The Drug Enforcement Administration has signaled that it will issue a fourth temporary extension of the telemedicine flexibilities for prescribing controlled substances, pushing the threshold date further into 2026. This extension will allow providers and APPs licensed with DEA registration to continue prescribing Schedule II-V medications via telehealth visits without the traditional in-person visit requirement, at least until a permanent regulatory framework is finalized.

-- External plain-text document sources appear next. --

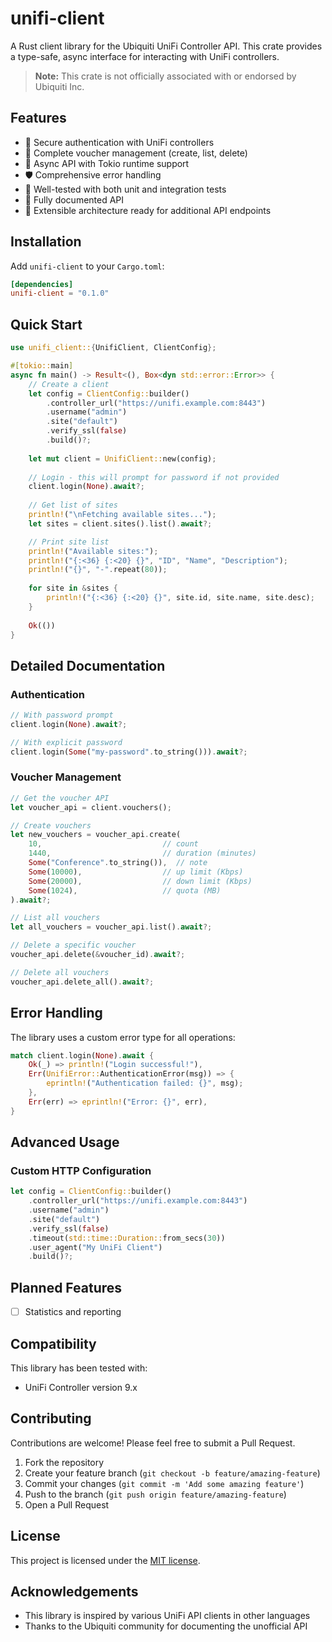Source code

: # unifi-client

<!-- [![Crates.io](https://img.shields.io/crates/v/unifi-client.svg)](https://crates.io/crates/unifi-client) -->
<!-- [![Documentation](https://docs.rs/unifi-client/badge.svg)](https://docs.rs/unifi-client) -->
<!-- [![License](https://img.shields.io/crates/l/unifi-client.svg)](./LICENSE) -->
<!-- [![CI](https://github.com/fedibtc/unifi-client/workflows/CI/badge.svg)](https://github.com/fedibtc/unifi-client/actions) -->

A Rust client library for the Ubiquiti UniFi Controller API. This crate provides
a type-safe, async interface for interacting with UniFi controllers.

> **Note:** This crate is not officially associated with or endorsed by Ubiquiti
  Inc.

## Features

- 🔐 Secure authentication with UniFi controllers
- 🎫 Complete voucher management (create, list, delete)
- 🔄 Async API with Tokio runtime support
- 🛡️ Comprehensive error handling
- 🧪 Well-tested with both unit and integration tests
- 📝 Fully documented API
- 🧩 Extensible architecture ready for additional API endpoints

## Installation

Add `unifi-client` to your `Cargo.toml`:

```toml
[dependencies]
unifi-client = "0.1.0"
```

## Quick Start

```rust
use unifi_client::{UnifiClient, ClientConfig};

#[tokio::main]
async fn main() -> Result<(), Box<dyn std::error::Error>> {
    // Create a client
    let config = ClientConfig::builder()
        .controller_url("https://unifi.example.com:8443")
        .username("admin")
        .site("default")
        .verify_ssl(false)
        .build()?;
    
    let mut client = UnifiClient::new(config);
    
    // Login - this will prompt for password if not provided
    client.login(None).await?;
    
    // Get list of sites
    println!("\nFetching available sites...");
    let sites = client.sites().list().await?;

    // Print site list
    println!("Available sites:");
    println!("{:<36} {:<20} {}", "ID", "Name", "Description");
    println!("{}", "-".repeat(80));
    
    for site in &sites {
        println!("{:<36} {:<20} {}", site.id, site.name, site.desc);
    }
    
    Ok(())
}
```

## Detailed Documentation

### Authentication

```rust
// With password prompt
client.login(None).await?;

// With explicit password
client.login(Some("my-password".to_string())).await?;
```

### Voucher Management

```rust
// Get the voucher API
let voucher_api = client.vouchers();

// Create vouchers
let new_vouchers = voucher_api.create(
    10,                           // count
    1440,                         // duration (minutes)
    Some("Conference".to_string()),  // note
    Some(10000),                  // up limit (Kbps)
    Some(20000),                  // down limit (Kbps)
    Some(1024),                   // quota (MB)
).await?;

// List all vouchers
let all_vouchers = voucher_api.list().await?;

// Delete a specific voucher
voucher_api.delete(&voucher_id).await?;

// Delete all vouchers
voucher_api.delete_all().await?;
```

## Error Handling

The library uses a custom error type for all operations:

```rust
match client.login(None).await {
    Ok(_) => println!("Login successful!"),
    Err(UnifiError::AuthenticationError(msg)) => {
        eprintln!("Authentication failed: {}", msg);
    },
    Err(err) => eprintln!("Error: {}", err),
}
```

## Advanced Usage

### Custom HTTP Configuration

```rust
let config = ClientConfig::builder()
    .controller_url("https://unifi.example.com:8443")
    .username("admin")
    .site("default")
    .verify_ssl(false)
    .timeout(std::time::Duration::from_secs(30))
    .user_agent("My UniFi Client")
    .build()?;
```

## Planned Features

- [ ] Statistics and reporting

## Compatibility

This library has been tested with:
- UniFi Controller version 9.x

## Contributing

Contributions are welcome! Please feel free to submit a Pull Request.

1. Fork the repository
2. Create your feature branch (`git checkout -b feature/amazing-feature`)
3. Commit your changes (`git commit -m 'Add some amazing feature'`)
4. Push to the branch (`git push origin feature/amazing-feature`)
5. Open a Pull Request

## License

This project is licensed under the [MIT license](./LICENSE).

## Acknowledgements

- This library is inspired by various UniFi API clients in other languages
- Thanks to the Ubiquiti community for documenting the unofficial API
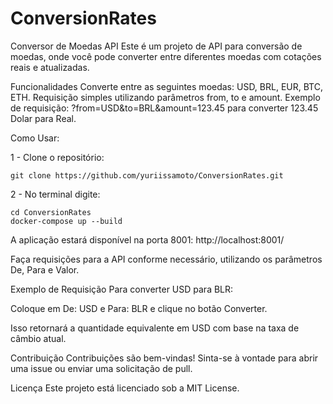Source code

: # ConversionRates

Conversor de Moedas API
Este é um projeto de API para conversão de moedas, onde você pode converter entre diferentes moedas com cotações reais e atualizadas.

Funcionalidades
Converte entre as seguintes moedas: USD, BRL, EUR, BTC, ETH.
Requisição simples utilizando parâmetros from, to e amount.
Exemplo de requisição: ?from=USD&to=BRL&amount=123.45 para converter 123.45 Dolar para Real.


Como Usar:

1 - Clone o repositório:
```
git clone https://github.com/yuriissamoto/ConversionRates.git
```

2 - No terminal digite:
```
cd ConversionRates
docker-compose up --build
```

A aplicação estará disponível na porta 8001: http://localhost:8001/


Faça requisições para a API conforme necessário, utilizando os parâmetros De, Para e Valor.

Exemplo de Requisição
Para converter USD para BLR:

Coloque em De: USD e Para: BLR e clique no botão Converter.

Isso retornará a quantidade equivalente em USD com base na taxa de câmbio atual.

Contribuição
Contribuições são bem-vindas! Sinta-se à vontade para abrir uma issue ou enviar uma solicitação de pull.

Licença
Este projeto está licenciado sob a MIT License.





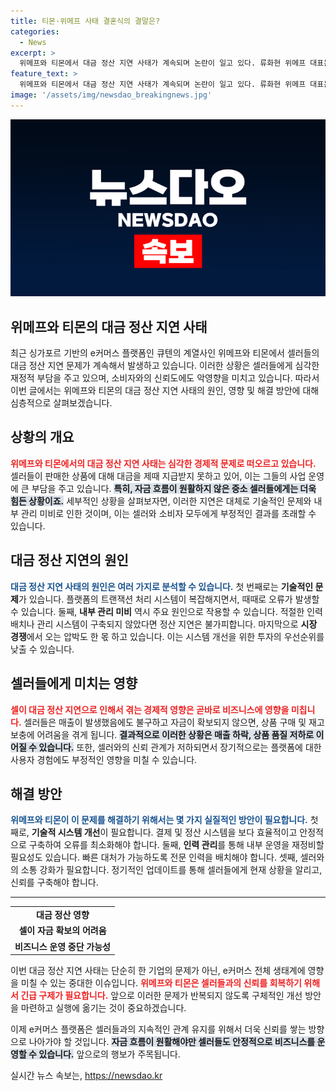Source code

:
 ```yaml
---
title: 티몬·위메프 사태 결혼식의 결말은?
categories:
  - News
excerpt: >
  위메프와 티몬에서 대금 정산 지연 사태가 계속되며 논란이 일고 있다. 류화현 위메프 대표는 문제 해결을 위한 결단을 내릴 것이라 밝히며 상황은 더욱 주목받고 있다! 클릭해서 자세히 알아보세요!
feature_text: >
  위메프와 티몬에서 대금 정산 지연 사태가 계속되며 논란이 일고 있다. 류화현 위메프 대표는 문제 해결을 위한 결단을 내릴 것이라 밝히며 상황은 더욱 주목받고 있다! 클릭해서 자세히 알아보세요!
image: '/assets/img/newsdao_breakingnews.jpg'
---
```


<p><img src="/assets/img/newsdao_breakingnews.jpg" alt="bookingtag 속보" /></p>

<h2>위메프와 티몬의 대금 정산 지연 사태</h2>

<p data-ke-size="size16">최근 싱가포르 기반의 e커머스 플랫폼인 큐텐의 계열사인 위메프와 티몬에서 셀러들의 대금 정산 지연 문제가 계속해서 발생하고 있습니다. 이러한 상황은 셀러들에게 심각한 재정적 부담을 주고 있으며, 소비자와의 신뢰도에도 악영향을 미치고 있습니다. 따라서 이번 글에서는 위메프와 티몬의 대금 정산 지연 사태의 원인, 영향 및 해결 방안에 대해 심층적으로 살펴보겠습니다.</p>

<h2 data-ke-size="size26">상황의 개요</h2>

<p data-ke-size="size16"><b><span style="color: #ee2323;">위메프와 티몬에서의 대금 정산 지연 사태는 심각한 경제적 문제로 떠오르고 있습니다.</span></b> 셀러들이 판매한 상품에 대해 대금을 제때 지급받지 못하고 있어, 이는 그들의 사업 운영에 큰 부담을 주고 있습니다. <b><span style="background-color: #21538527;">특히, 자금 흐름이 원활하지 않은 중소 셀러들에게는 더욱 힘든 상황이죠.</span></b>  세부적인 상황을 살펴보자면, 이러한 지연은 대체로 기술적인 문제와 내부 관리 미비로 인한 것이며, 이는 셀러와 소비자 모두에게 부정적인 결과를 초래할 수 있습니다.</p>

<h2 data-ke-size="size26">대금 정산 지연의 원인</h2>

<p data-ke-size="size16"><b><span style="color: #1a5490;">대금 정산 지연 사태의 원인은 여러 가지로 분석할 수 있습니다.</span></b> 첫 번째로는 <b>기술적인 문제</b>가 있습니다. 플랫폼의 트랜잭션 처리 시스템이 복잡해지면서, 때때로 오류가 발생할 수 있습니다. 둘째, <b>내부 관리 미비</b> 역시 주요 원인으로 작용할 수 있습니다. 적절한 인력 배치나 관리 시스템이 구축되지 않았다면 정산 지연은 불가피합니다. 마지막으로 <b>시장 경쟁</b>에서 오는 압박도 한 몫 하고 있습니다. 이는 시스템 개선을 위한 투자의 우선순위를 낮출 수 있습니다.</p>

<h2 data-ke-size="size26">셀러들에게 미치는 영향</h2>

<p data-ke-size="size16"><b><span style="color: #ee2323;">셀이 대금 정산 지연으로 인해서 겪는 경제적 영향은 곧바로 비즈니스에 영향을 미칩니다.</span></b> 셀러들은 매출이 발생했음에도 불구하고 자금이 확보되지 않으면, 상품 구매 및 재고 보충에 어려움을 겪게 됩니다. <b><span style="background-color: #21538527;">결과적으로 이러한 상황은 매출 하락, 상품 품질 저하로 이어질 수 있습니다.</span></b> 또한, 셀러와의 신뢰 관계가 저하되면서 장기적으로는 플랫폼에 대한 사용자 경험에도 부정적인 영향을 미칠 수 있습니다.</p>

<h2 data-ke-size="size26">해결 방안</h2>

<p data-ke-size="size16"><b><span style="color: #1a5490;">위메프와 티몬이 이 문제를 해결하기 위해서는 몇 가지 실질적인 방안이 필요합니다.</span></b> 첫째로, <b>기술적 시스템 개선</b>이 필요합니다. 결제 및 정산 시스템을 보다 효율적이고 안정적으로 구축하여 오류를 최소화해야 합니다. 둘째, <b>인력 관리</b>를 통해 내부 운영을 재정비할 필요성도 있습니다. 빠른 대처가 가능하도록 전문 인력을 배치해야 합니다. 셋째, 셀러와의 소통 강화가 필요합니다. 정기적인 업데이트를 통해 셀러들에게 현재 상황을 알리고, 신뢰를 구축해야 합니다.</p>

<hr>

<table>
  <tr>
    <td style="text-align: center; height: 17px;"><b>대금 정산 영향</b></td>
  </tr>
  <tr>
    <td style="text-align: center; height: 17px;"><b>셀이 자금 확보의 어려움</b></td>
  </tr>
  <tr>
    <td style="text-align: center; height: 17px;"><b>비즈니스 운영 중단 가능성</b></td>
  </tr>
</table>

<p data-ke-size="size16">이번 대금 정산 지연 사태는 단순히 한 기업의 문제가 아닌, e커머스 전체 생태계에 영향을 미칠 수 있는 중대한 이슈입니다. <b><span style="color: #ee2323;">위메프와 티몬은 셀러들과의 신뢰를 회복하기 위해서 긴급 구제가 필요합니다.</span></b> 앞으로 이러한 문제가 반복되지 않도록 구체적인 개선 방안을 마련하고 실행에 옮기는 것이 중요하겠습니다.</p>

<p data-ke-size="size16">이제 e커머스 플랫폼은 셀러들과의 지속적인 관계 유지를 위해서 더욱 신뢰를 쌓는 방향으로 나아가야 할 것입니다. <b><span style="background-color: #21538527;">자금 흐름이 원활해야만 셀러들도 안정적으로 비즈니스를 운영할 수 있습니다.</span></b> 앞으로의 행보가 주목됩니다.</p>
실시간 뉴스 속보는, <a href="https://newsdao.kr" rel="dofollow">https://newsdao.kr</a>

For clinicians, pharmacists, and health system leaders, this announcement carries immediate importance. This flexibility means that patients who receive telemedicine visits, whether for chronic pain management, opioid use disorder treatment, ADHD, or other conditions requiring controlled medications, can continue care without interruption. It also means that healthcare teams must remain vigilant about compliance, documentation, and diversion prevention even as the tele-prescribing environment remains in flux. The extension also affords institutions time to plan for the transition to new rulemaking. Currently, the flexibilities are slated to expire on December 31, 2025. The forthcoming rule points toward December 31, 2026.
Background
During the COVID-19 public health emergency, the DEA and the Department of Health and Human Services implemented temporary waivers that allowed practitioners to issue controlled substance prescriptions via telehealth without an in-person consultation. This included initial visits. The immediate goal was to preserve access to care when in-person visits were unsafe or restricted. Over successive extensions, these waivers have kept the tele-prescribing pathway open while the agencies developed proposed rules and engaged stakeholders. The third such extension ran through December 31, 2025.
What’s Next
The DEA’s title for the upcoming rule is “Fourth Temporary Extension of COVID-19 Telemedicine Flexibilities for Prescription of Controlled Medications.” While the full text has yet to be published, provider advocacy groups anticipate the extension will run through December 31, 2026, which gives healthcare providers and organizations roughly another year to prepare for a longer-term regulatory change. At the same time, the DEA is working on its “Special Registration” proposal for telemedicine controlled-substance prescribing, which would create new categories of provider registration, state telemedicine registration requirements, and reporting obligations to guard against diversion.
How it Impacts You
For physicians, pharmacists, nurse practitioners, physician assistants, and other prescribing clinicians, the extension means current workflows for remote controlled substance prescribing remain valid for now, but new regulatory burdens may be on the horizon. Healthcare administrators will want to evaluate telehealth platforms, ensure appropriate electronic prescribing of controlled substances is in place, and review internal policies to support documentation, patient identity verification, state licensure, and prescription drug monitoring program checks. Pharmacists should stay alert to changes in prescribing patterns, be prepared for potential special registration verification, and collaborate with prescribers on safe dispensing practices. Across the continuum, system leaders should view this extension as a transitional zone, maintaining access and compliance now, while tracking the rule-making process and building operational readiness for the next regulatory phase.
The DEA’s signal of an extension into 2026 gives all stakeholders breathing room, but it is not a permanent fix. Health systems, prescribers, pharmacists, and administrators will need to stay ahead of the evolving regulations governing telemedicine-based prescribing of controlled substances, and align policy, workflow, and technology accordingly.